# Too Crazy to Be Fun: Pi Crackpottery

I always appreciate it when readers send me links to good crackpottery. But one of the big problems with a lot of the links that I get is that a lot of them are just too crazy. When you’ve got someone going off on a time-cube style rant, there’s just no good way to make fun of them – the stuff just doesn’t make enough sense to make fun of.

For example, someone sent me a really… interesting link recently, to a book by a guy who claims to have proved that $pi=3.125$. Let me quote the beginning of his book, to give you an idea of what I mean. I’ve attempted to reproduce the formatting as well as I can, but it’s frankly worse that I can figure out how to reproduce with HTML.

CONCEPTIONS OF π

One conception of π is the value 3.141… that is used for calculations, involving geometrical figures containing circles.

Another conception is that the number 3.141… is only an approximation. I interpret

π in this book as the relationship between a circle and its diameter, and not as the irrational number 3.141…

I have attempted to find a value that will result in exact calculations of circles.

SQUARING

The word “squaring” is used for the following:

A. The square with side of 4 u.l. so-called square squaring form

B. A circle with the diameter of 4 u.l., the circle squaring form

C. The only cylinder that has been produced by a square and two circles, from which come the cylinder squaring form

I identify the characteristics found in figures that I call square squaring, circle squaring and cylinder squaring and the principles behind these figures. I refer to three figures:

1. Square

2. Circle

3. Cylinder

It’s not particularly easy to make fun of that, because it’s so utterly and bizarrely nonsensical.

It’s pretty hard to get through his drek… But he’s got this way of characterizing different kinds of squares, and then different kinds of circles based on the different kinds of squares. The ways of characterizing the squares are based on screwing up units. There are three kinds of squares: squares where the number of length units in the perimeter are larger than the number of area units in the area; squares where the number of length units in the perimeter are smaller than the number of area units in the area; and squares where they’re equal.

That last group contains only one element: the square who’s sides have length 4. He concludes that this is a profoundly important square, and says that a square whose side-length is four of some unit is the “square squaring form” of the square.

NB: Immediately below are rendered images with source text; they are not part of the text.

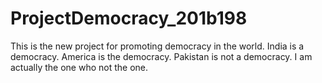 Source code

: # ProjectDemocracy_201b198
This is the new project for promoting democracy in the world.
India is a democracy.
America is the democracy.
Pakistan is not a democracy.
I am actually the one who not the one.

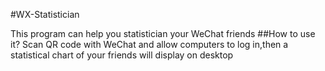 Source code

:#WX-Statistician

This program can help you statistician your WeChat friends
##How to use it?
Scan QR code with WeChat and allow computers to log in,then a statistical chart of your friends will display on desktop
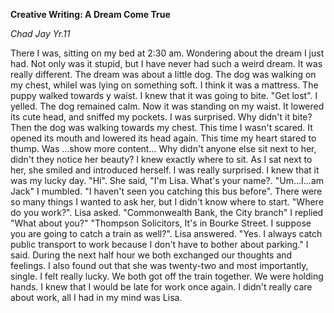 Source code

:**Creative Writing: A Dream Come True**

*Chad Jay Yr.11*

There I was, sitting on my bed at 2:30 am. Wondering about the dream I just had. 
Not only was it stupid, but I have never had such a weird dream. It was really different. 
The dream was about a little dog. The dog was walking on my chest, whileI was lying on something soft. 
I think it was a mattress. The puppy walked towards y waist. I knew that it was going to bite. "Get lost". 
I yelled. The dog remained calm. Now it was standing on my waist. It lowered its cute head, and sniffed my pockets. 
I was surprised. Why didn't it bite? Then the dog was walking towards my chest. This time I wasn't scared. It opened 
its mouth and lowered its head again. This time my heart stared to thump. Was …show more content… Why didn't anyone else sit next to her, didn't they notice her beauty? I knew exactly where to sit. As I sat next to her, she smiled and introduced herself. I was really surprised. I knew that it was my lucky day. "Hi". She said, "I'm Lisa. What's your name?. "Um...I...am Jack" I mumbled. "I haven't seen you catching this bus before". There were so many things I wanted to ask her, but I didn't know where to start. "Where do you work?". Lisa asked. "Commonwealth Bank, the City branch" I replied "What about you?" "Thompson Solicitors, It's in Bourke Street. I suppose you are going to catch a train as well?". Lisa answered. "Yes. I always catch public transport to work because I don't have to bother about parking." I said. During the next half hour we both exchanged our thoughts and feelings. I also found out that she was twenty-two and most importantly, single. I felt really lucky. We both got off the train together. 
We were holding hands. I knew that I would be late for work once again. I didn't really care about work, all I had in my mind was Lisa.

This is a really important idea to him: he goes out of his way to write a special note in extra large font:

N.B.

Squares with sides of 4 u.l. have a perimeter of 16 u.l. and an area of 16 u.a. Perimeter = 16 u.l. and area = 16 u.a. What I immediately observed was the common number for the perimeter and the area.

As you can see, we’re dealing with a real genius here.

From there, he launches into a description of circles. According to him, every circle is defined by a square, where the circle is inscribed in the square. It makes no sense at all; this section, I can’t even attempt to mock. It’s just so damned incoherent that it’s not even funny. The conclusion is that for magical reasons to be explained later, the circle with diameter 4 is special.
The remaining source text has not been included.